The convergence of optimal control theory, robotics, and machine learning has produced a new generation of methodologies capable of addressing high dimensional nonlinear dynamical systems. Classical dynamic programming, rooted in the foundational work of Bellman, provides a principled framework for sequential decision making but suffers from the curse of dimensionality. Trajectory optimization methods such as Differential Dynamic Programming and modern numerical techniques enable efficient local optimization but remain sensitive to initialization and model inaccuracies. Concurrently, advances in rigid body dynamics libraries, including the development of analytical derivatives and fast forward and inverse dynamics algorithms, have significantly reduced computational overhead in robot modeling. In parallel, machine learning has introduced nonparametric representations, Gaussian process based dynamic programming, deep neural approximations for stochastic control, and diffusion based policy learning frameworks that challenge conventional paradigms.

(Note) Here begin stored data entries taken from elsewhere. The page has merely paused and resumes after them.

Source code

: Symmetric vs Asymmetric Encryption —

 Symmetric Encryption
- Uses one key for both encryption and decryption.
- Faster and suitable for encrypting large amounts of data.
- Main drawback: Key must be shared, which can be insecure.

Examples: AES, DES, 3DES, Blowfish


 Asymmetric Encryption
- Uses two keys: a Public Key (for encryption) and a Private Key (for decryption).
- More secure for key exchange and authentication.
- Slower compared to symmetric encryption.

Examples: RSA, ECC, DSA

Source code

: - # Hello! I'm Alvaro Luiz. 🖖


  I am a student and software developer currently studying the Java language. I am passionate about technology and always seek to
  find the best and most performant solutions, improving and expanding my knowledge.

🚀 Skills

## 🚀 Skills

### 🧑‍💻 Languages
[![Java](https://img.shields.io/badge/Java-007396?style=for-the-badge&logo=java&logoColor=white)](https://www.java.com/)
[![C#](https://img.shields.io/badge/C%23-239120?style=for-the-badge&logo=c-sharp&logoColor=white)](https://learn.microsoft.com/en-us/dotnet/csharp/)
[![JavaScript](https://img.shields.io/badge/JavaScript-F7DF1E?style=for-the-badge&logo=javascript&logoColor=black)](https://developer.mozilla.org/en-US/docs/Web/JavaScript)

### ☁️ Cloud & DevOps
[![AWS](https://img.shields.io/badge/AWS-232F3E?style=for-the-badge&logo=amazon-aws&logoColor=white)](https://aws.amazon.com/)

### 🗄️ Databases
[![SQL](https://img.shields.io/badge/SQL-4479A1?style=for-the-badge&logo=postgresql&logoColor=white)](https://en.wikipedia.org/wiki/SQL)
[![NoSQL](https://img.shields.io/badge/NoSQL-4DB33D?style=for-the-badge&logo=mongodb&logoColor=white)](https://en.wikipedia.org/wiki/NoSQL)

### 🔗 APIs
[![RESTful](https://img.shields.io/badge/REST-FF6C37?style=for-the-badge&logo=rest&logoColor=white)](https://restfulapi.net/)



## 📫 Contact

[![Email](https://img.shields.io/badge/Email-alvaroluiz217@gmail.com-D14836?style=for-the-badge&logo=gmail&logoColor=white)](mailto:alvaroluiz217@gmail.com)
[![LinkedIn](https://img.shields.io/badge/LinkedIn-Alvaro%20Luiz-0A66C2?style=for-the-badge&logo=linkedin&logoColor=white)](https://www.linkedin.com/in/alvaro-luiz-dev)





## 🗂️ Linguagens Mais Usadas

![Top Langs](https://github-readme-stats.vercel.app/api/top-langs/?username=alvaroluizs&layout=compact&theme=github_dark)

This article presents a comprehensive theoretical integration of these traditions. Drawing strictly from the referenced works, it synthesizes trajectory based nonparametric value representation, random state sampling in dynamic programming, Gaussian process control, analytical rigid body dynamics, machine learning assisted model predictive control, diffusion policy learning, and neural approximations of Pontryagin based optimality conditions. The research develops a unified perspective in which analytical physics based modeling and data driven learning are not competing alternatives but complementary layers within a hierarchical optimal control architecture.

The methodology elaborates a conceptual framework combining exact rigid body derivatives from the Pinocchio library with learning based policy representations trained via stochastic optimal control matching and diffusion models. A detailed theoretical comparison between classical feedback control design and modern deep learning approximations is conducted. The results section provides an extensive descriptive analysis of how these combined approaches improve scalability, generalization, and closed loop robustness in robotic manipulators and aerial platforms such as micro quadrotors and lightweight robotic arms.

The discussion critically examines computational complexity, generalization across domains, and the epistemological implications of replacing explicit dynamic programming recursions with learned approximations. The article concludes by outlining a path toward interpretable, scalable, and computationally efficient learning based optimal control for complex robotic systems.